Like I said, this misses the point. Wealthy people making decisions can be a very good thing, if they represent the best interests of us all. Arguably, an enlightened wealthy individual is exactly who we do want in the senate or house. They would be above the economic fray, so to speak.
The funny thing is, to bring everything full circle, I think Oz's response misses the point. Both posts seem to insinuate that wealthy and powerful people make for better rulers because they are beyond being bought and sold.
More precisely, PEOPLE making decisions can be a very good thing, if they decide and legislate primarily in accordance with the precepts of their respective systems of governance (in the case of a Republic)and represent the best interests of us all (in the case of a Democracy,) and both (in the case of a democratic-republic,) regardless of wealth.
Ask your friends if they would be willing and could actually evaluate a soceo-economic system only to decide the best policy FOR EVERYONE, in accordance with the Constitution. Chances are you'll find many takers, especially in Travis County, but of those takers very few have the breadth and depth of knowledge of the system they live in and even fewer can afford the critical thinking skills necessary to lead--to make decisions for the best interest of all.
People will maintain integrity for a variety of reasons, beyond being bought and sold. Contrawise, wealthy people are often subject to extortion and compelled to protect what wealth they have, subsequently forcing decisions they would not ordinarily make.
So the distinction is four-fold.
There is a big difference between managing a self/business/household and holding public office. This difference is assumed. For example, when asked if she would ever run for public office, Oprah Winfrey responded, "I can do more for people with my celebrity through business." On the flip side, most if not all of the more visible public "leaders" are/were failures in the private sector; those more advanced in the public sector are often failures in the private sector.
In one case, some people are incredibly adept at managing an entity, be it a business or their person. ON the other, some are more adept at managing, at large. Neither are usually practiced in the rules.
The difference is deeper than a zero sum game. Government, in the context of the American Tradition, is a do-nothing proposition--this is the nature of a Republic. If and only if the tenets of said republic are broken should government execute its authority, otherwise the Republic rests upon a slippery slope of arbitrary rule. Government is a defensive proposition, reactionary if and only if there is a breach of liberty, and consequently inequality.
Business is proactive by its very nature. Oz would not put a shingle out "selling ideas," if He did not believe he could survive and thrive on his ideas and labor alone.
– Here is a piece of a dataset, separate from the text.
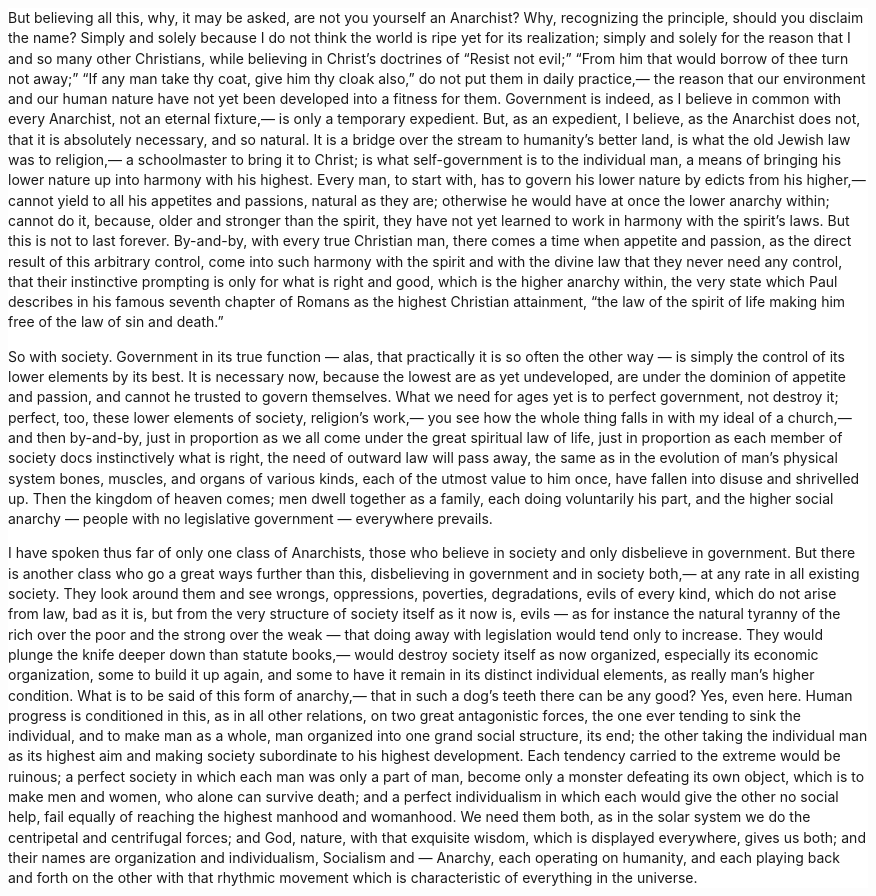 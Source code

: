 But believing all this, why, it may be asked, are not you yourself an Anarchist? Why, recognizing the principle, should you disclaim the name? Simply and solely because I do not think the world is ripe yet for its realization; simply and solely for the reason that I and so many other Christians, while believing in Christ’s doctrines of “Resist not evil;” “From him that would borrow of thee turn not away;” “If any man take thy coat, give him thy cloak also,” do not put them in daily practice,— the reason that our environment and our human nature have not yet been developed into a fitness for them. Government is indeed, as I believe in common with every Anarchist, not an eternal fixture,— is only a temporary expedient. But, as an expedient, I believe, as the Anarchist does not, that it is absolutely necessary, and so natural. It is a bridge over the stream to humanity’s better land, is what the old Jewish law was to religion,— a schoolmaster to bring it to Christ; is what self-government is to the individual man, a means of bringing his lower nature up into harmony with his highest. Every man, to start with, has to govern his lower nature by edicts from his higher,— cannot yield to all his appetites and passions, natural as they are; otherwise he would have at once the lower anarchy within; cannot do it, because, older and stronger than the spirit, they have not yet learned to work in harmony with the spirit’s laws. But this is not to last forever. By-and-by, with every true Christian man, there comes a time when appetite and passion, as the direct result of this arbitrary control, come into such harmony with the spirit and with the divine law that they never need any control, that their instinctive prompting is only for what is right and good, which is the higher anarchy within, the very state which Paul describes in his famous seventh chapter of Romans as the highest Christian attainment, “the law of the spirit of life making him free of the law of sin and death.”

So with society. Government in its true function — alas, that practically it is so often the other way — is simply the control of its lower elements by its best. It is necessary now, because the lowest are as yet undeveloped, are under the dominion of appetite and passion, and cannot he trusted to govern themselves. What we need for ages yet is to perfect government, not destroy it; perfect, too, these lower elements of society, religion’s work,— you see how the whole thing falls in with my ideal of a church,— and then by-and-by, just in proportion as we all come under the great spiritual law of life, just in proportion as each member of society docs instinctively what is right, the need of outward law will pass away, the same as in the evolution of man’s physical system bones, muscles, and organs of various kinds, each of the utmost value to him once, have fallen into disuse and shrivelled up. Then the kingdom of heaven comes; men dwell together as a family, each doing voluntarily his part, and the higher social anarchy — people with no legislative government — everywhere prevails.

I have spoken thus far of only one class of Anarchists, those who believe in society and only disbelieve in government. But there is another class who go a great ways further than this, disbelieving in government and in society both,— at any rate in all existing society. They look around them and see wrongs, oppressions, poverties, degradations, evils of every kind, which do not arise from law, bad as it is, but from the very structure of society itself as it now is, evils — as for instance the natural tyranny of the rich over the poor and the strong over the weak — that doing away with legislation would tend only to increase. They would plunge the knife deeper down than statute books,— would destroy society itself as now organized, especially its economic organization, some to build it up again, and some to have it remain in its distinct individual elements, as really man’s higher condition. What is to be said of this form of anarchy,— that in such a dog’s teeth there can be any good? Yes, even here. Human progress is conditioned in this, as in all other relations, on two great antagonistic forces, the one ever tending to sink the individual, and to make man as a whole, man organized into one grand social structure, its end; the other taking the individual man as its highest aim and making society subordinate to his highest development. Each tendency carried to the extreme would be ruinous; a perfect society in which each man was only a part of man, become only a monster defeating its own object, which is to make men and women, who alone can survive death; and a perfect individualism in which each would give the other no social help, fail equally of reaching the highest manhood and womanhood. We need them both, as in the solar system we do the centripetal and centrifugal forces; and God, nature, with that exquisite wisdom, which is displayed everywhere, gives us both; and their names are organization and individualism, Socialism and — Anarchy, each operating on humanity, and each playing back and forth on the other with that rhythmic movement which is characteristic of everything in the universe.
As a futurist, one would hope Oz is less reactionary and more visionsary. So if Oz ran for office, I would not (no offense, pun intended) vote for him.
Government should not be "in the business" of financing proactive endeavors, because it is not in the nature of [OUR] government, and herein lies the fork in the road between me and my Democratic friends and colleagues... we argue about the naute of [OUR] government. But as this response (not very satisfacorily) illustrates, only until the nature, ie Constitution, is dissolved can one successfully argue against the reactionary nature of [OUR] government.
I meant to say that wealthy people "could" make good decisions, not that they would. Our founding fathers comes to mind. good post though.
Remind me to not ask you join my campaign steering committee.